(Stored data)
* * * *

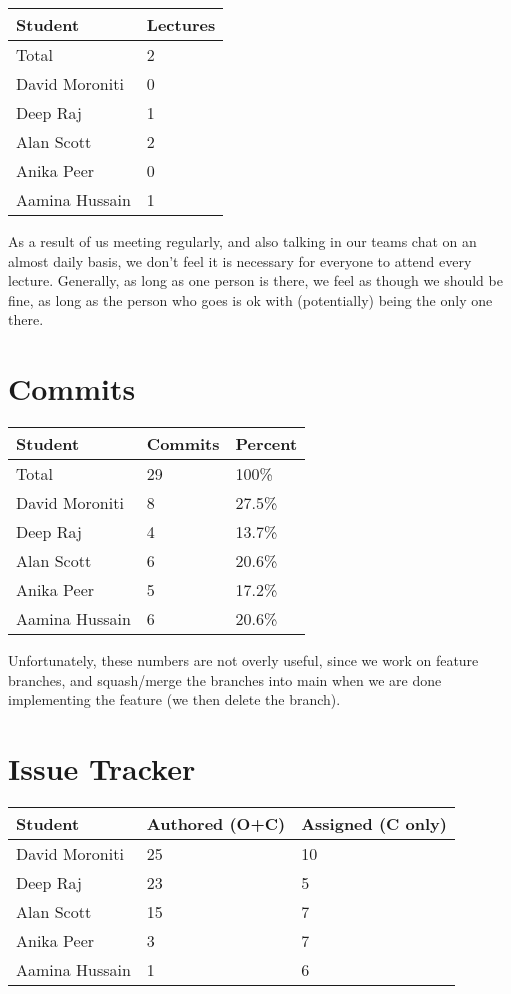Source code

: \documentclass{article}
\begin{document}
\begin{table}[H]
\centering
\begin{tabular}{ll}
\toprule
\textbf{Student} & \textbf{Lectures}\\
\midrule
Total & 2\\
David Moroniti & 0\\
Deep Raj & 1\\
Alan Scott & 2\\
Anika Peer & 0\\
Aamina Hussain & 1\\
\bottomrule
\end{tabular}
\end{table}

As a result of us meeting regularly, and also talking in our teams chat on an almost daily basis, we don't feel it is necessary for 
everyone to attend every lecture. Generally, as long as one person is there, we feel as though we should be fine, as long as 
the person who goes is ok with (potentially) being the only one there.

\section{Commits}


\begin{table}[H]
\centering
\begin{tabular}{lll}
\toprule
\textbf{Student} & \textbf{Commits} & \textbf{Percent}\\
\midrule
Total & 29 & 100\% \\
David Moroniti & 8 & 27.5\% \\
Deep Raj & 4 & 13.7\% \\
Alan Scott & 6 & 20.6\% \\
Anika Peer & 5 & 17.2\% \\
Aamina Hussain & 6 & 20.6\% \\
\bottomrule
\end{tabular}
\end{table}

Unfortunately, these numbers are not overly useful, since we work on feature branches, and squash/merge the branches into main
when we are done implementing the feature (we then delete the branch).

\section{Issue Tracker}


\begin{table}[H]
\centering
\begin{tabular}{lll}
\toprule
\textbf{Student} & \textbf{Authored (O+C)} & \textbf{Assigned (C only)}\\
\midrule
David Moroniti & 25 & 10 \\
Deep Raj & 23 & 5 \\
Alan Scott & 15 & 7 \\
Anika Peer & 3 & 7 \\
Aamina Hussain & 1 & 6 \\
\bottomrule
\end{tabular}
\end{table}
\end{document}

* * * *

# [Aim of the task]
From the line that contains "David Moroniti & 25 & 10 \\" through the last line of the records above, copy every line exactly and leave out the rest.

# [Solution for this task]
David Moroniti & 25 & 10 \\
Deep Raj & 23 & 5 \\
Alan Scott & 15 & 7 \\
Anika Peer & 3 & 7 \\
Aamina Hussain & 1 & 6 \\
\bottomrule
\end{tabular}
\end{table}
\end{document}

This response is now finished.